Happy Birthday Antoon
March 22 2016
Picture: British Museum
Sir Anthony Van Dyck was born on this day in 1599 in Antwerp in Belgium (then Flanders). Regular readers will know that AHN is more than a little obsessed with Van Dyck, or as we call him in these parts, Antoon. So, happy birthday Antoon; people are still enthusing about your work 417 years after you were born.
I was in Antwerp just last week, and paid my usual homage to his birthplace on the Grote Markt, and of course the wonderful Rubenshuis museum where he worked. Today, however, is one of great sadness in Belgium. AHN likes to take the long view of things, so, trite as it may be, I wonder what Van Dyck and his contemporaries would have made of the terrorist attack in Brussels. Van Dyck's age was hardly a time of harmonius peace, and Antwerp was a city on the front line of the battle for control of the Spanish Netherlands. Nor would he have been particularly surprised by the idea of a war based on religion. But the savage unpredictability of our own era's violent menace, the delight in murdering innocent bystanders, and the crazed convictions (Jihadism) from which it comes must surely have struck him as fantastical and incomprehensible.

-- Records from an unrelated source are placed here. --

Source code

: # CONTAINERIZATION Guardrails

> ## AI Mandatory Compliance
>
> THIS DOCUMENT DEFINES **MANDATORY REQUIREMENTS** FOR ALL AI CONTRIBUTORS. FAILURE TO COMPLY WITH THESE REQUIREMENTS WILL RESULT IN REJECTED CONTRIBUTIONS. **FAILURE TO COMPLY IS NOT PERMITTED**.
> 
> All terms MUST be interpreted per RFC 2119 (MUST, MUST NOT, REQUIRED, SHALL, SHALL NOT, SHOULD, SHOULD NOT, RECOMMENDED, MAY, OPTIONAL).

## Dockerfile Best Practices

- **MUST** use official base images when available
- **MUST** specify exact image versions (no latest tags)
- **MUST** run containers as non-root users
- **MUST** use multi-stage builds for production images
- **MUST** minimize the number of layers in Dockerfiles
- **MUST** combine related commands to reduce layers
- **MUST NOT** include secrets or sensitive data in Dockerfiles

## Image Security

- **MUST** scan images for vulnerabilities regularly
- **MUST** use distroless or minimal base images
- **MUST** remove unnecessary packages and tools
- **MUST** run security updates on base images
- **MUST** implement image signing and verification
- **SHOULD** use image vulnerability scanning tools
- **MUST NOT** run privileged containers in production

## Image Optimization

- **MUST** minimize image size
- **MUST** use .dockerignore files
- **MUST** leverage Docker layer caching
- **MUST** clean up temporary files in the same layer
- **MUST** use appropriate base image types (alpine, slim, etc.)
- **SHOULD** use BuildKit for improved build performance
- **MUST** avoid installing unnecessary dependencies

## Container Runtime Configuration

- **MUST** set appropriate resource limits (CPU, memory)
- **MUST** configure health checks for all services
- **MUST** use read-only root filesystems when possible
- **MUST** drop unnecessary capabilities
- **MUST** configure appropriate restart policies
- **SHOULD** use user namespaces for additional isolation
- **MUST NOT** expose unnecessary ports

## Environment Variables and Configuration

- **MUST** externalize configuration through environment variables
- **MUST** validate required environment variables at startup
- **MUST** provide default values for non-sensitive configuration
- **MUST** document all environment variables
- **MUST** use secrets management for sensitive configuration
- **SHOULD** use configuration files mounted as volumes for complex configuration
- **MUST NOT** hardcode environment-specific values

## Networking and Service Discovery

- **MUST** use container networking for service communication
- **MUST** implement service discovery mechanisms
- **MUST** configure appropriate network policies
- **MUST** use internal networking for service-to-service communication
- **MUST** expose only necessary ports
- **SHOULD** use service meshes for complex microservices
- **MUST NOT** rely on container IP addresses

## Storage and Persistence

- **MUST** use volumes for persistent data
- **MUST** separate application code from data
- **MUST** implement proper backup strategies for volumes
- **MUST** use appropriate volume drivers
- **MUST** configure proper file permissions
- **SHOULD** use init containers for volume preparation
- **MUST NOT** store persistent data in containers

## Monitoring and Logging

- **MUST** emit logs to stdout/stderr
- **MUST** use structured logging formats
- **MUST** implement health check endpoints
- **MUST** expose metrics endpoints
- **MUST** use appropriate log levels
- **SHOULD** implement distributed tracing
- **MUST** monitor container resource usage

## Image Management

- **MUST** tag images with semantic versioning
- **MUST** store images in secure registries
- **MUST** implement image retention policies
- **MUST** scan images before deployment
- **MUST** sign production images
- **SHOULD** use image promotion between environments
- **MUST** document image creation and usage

We too find still find them incomprehensible (I would like to see someone blame Belgium's foreign policy for today's attacks) but we have grown used to them. Their randomness has become almost something to be expected. We greet news of their arrival with the pronoun 'another' - 'there's been another attack' - as if we're resigned to them. This is in itself a worrying victory for the terrorists. In the same way, I didn't pay much attention to the heavily armed soldiers when I went through Brussels airport last week - one expects that these days.
But the dark green army trucks dotted around Antwerp last week gave the city an air of unwated oppression; perhaps even an inadvertent glimpse into European times past. And as I drove with ease through the Belgian/Dutch border, and relished the extraordinary cultural changes one finds in that corner of Europe (French in one town, Flemish in the next, then German with a French accent, then Dutch - all so unusual for an island-bound Brit), I again struggled to understand why so many of my fellow countrymen think so ill of 'Europe'. Why do we wish to weaken a project which, while of course beset with flaws and weaknesses, has peacefully smoothed away the barriers and disparities of centuries' worth of enmity? And why, when our neighbours and friends are under attack, do we think it's even close to appropriate or sensible to say (as some have this morning*) that Europe is somehow dangerous to us, and that we are better off out of it? The best way to defeat terrorism is surely to confront it together, not to turn our backs and say, 'that's your problem, mate'. I despair of the Little Englander mentality dominating UK politics at the moment.
Anyway, that's enough politics. Now I have to do my quarterly Vat return, and then normal art history blogging will return later today.
*It took Ukip just 22 minutes to issue a statement blaming hte attacks, in part, on the EU.